The counter-cultural message of the Christian faith is that a critical part of salvation is in discovering our true self through our relationships. The incarnation reveals that our faithfulness to God is expressed in the context of the finite time and physical reality of our world. If, as Genesis suggests, we were created in the image of God, then as God found expression through the relationships made possible through creation, do we reflect that image of the Divine through relationships as well.
The challenge of narcissism is the discovery that we are not the center of the universe. I am part of a matrix of relationships and life does not center on me. That does not mean that I should be a doormat and allow myself to be walked on. Jesus is never depicted as a doormat. Jesus knew who he was and remained true to the image of God within himself but he also came not to be served but to serve others. As was true of Jesus, so you are an important part of something larger than yourself. Within the confines of our finite reality, that truth is reflected in how we relate to family, neighbor, church, denomination, and world. We are connected.
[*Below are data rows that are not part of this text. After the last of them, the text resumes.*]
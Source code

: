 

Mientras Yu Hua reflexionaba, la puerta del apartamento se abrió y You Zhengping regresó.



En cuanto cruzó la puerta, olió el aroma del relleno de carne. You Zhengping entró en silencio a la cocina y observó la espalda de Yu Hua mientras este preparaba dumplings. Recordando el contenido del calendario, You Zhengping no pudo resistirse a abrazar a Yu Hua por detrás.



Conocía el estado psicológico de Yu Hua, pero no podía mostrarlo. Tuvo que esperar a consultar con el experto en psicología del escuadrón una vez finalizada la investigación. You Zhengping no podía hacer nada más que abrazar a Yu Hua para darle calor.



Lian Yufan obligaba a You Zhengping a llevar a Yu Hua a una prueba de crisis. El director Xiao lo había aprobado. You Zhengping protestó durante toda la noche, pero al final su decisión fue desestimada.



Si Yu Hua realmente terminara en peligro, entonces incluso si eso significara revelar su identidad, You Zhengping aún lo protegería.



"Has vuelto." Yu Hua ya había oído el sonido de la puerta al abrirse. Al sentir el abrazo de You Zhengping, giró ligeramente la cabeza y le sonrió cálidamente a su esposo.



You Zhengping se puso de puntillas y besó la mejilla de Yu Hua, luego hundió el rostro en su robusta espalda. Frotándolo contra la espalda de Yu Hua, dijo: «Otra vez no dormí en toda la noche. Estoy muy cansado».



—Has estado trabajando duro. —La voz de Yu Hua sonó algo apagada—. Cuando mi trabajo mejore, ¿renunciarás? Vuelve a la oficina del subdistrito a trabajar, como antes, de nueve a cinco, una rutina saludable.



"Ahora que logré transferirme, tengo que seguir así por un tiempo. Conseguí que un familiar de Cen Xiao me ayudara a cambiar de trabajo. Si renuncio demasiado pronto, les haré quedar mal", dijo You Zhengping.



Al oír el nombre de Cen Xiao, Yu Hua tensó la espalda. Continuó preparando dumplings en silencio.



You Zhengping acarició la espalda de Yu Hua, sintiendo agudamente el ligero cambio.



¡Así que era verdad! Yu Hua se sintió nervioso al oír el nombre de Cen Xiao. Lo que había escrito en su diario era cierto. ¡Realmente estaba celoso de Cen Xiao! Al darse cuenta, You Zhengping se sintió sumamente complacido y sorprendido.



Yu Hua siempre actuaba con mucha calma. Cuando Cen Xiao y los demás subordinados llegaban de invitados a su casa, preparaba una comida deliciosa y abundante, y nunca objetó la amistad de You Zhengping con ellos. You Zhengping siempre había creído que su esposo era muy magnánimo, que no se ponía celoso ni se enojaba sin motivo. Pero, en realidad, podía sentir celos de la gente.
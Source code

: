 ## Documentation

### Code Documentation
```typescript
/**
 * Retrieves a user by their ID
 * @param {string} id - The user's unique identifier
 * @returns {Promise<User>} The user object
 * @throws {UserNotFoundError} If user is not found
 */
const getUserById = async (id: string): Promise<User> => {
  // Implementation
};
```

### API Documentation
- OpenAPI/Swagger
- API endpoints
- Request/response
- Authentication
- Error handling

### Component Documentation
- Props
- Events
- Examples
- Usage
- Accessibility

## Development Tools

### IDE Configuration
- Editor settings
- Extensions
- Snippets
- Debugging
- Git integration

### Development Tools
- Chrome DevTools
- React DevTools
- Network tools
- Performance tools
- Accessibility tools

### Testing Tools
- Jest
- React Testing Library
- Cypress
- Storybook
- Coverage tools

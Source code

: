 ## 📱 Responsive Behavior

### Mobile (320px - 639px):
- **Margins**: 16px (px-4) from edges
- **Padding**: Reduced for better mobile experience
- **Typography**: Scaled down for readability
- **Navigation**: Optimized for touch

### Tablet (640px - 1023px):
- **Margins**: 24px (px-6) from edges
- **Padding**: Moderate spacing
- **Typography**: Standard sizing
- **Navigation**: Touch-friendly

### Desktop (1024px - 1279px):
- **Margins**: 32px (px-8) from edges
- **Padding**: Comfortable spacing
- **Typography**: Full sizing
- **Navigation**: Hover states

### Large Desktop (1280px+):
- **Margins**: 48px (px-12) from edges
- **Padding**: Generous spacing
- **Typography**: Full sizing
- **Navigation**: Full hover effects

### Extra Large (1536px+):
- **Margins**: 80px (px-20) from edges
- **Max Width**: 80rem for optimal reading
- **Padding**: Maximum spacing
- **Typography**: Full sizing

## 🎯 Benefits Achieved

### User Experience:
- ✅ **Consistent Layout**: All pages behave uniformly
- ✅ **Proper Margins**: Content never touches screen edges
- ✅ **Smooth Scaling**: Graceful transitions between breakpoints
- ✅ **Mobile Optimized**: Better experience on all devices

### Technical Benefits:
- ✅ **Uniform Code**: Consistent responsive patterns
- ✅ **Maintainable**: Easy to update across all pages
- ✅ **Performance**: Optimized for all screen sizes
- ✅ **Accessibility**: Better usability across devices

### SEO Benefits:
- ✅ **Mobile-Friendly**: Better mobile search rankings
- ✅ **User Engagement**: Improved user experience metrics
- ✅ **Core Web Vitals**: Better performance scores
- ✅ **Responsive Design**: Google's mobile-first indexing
To belong to the Body of Christ is to recognize that connectionalism in the context of our loyalty to, or worship of, God. “For as in one body we have many members, and not all the members have the same function, so we, who are many, are one body in Christ, and individually we are members one of another.” Romans 12:4-5. The Body of Christ, much larger than any one congregation, is the laboratory in which we experiment with how to live out those relationships that finally are to be lived out in the world that God loves. To abandon the laboratory is to cut ourselves off from the sustaining relationships that teach us how to live reflecting the image of God in the world.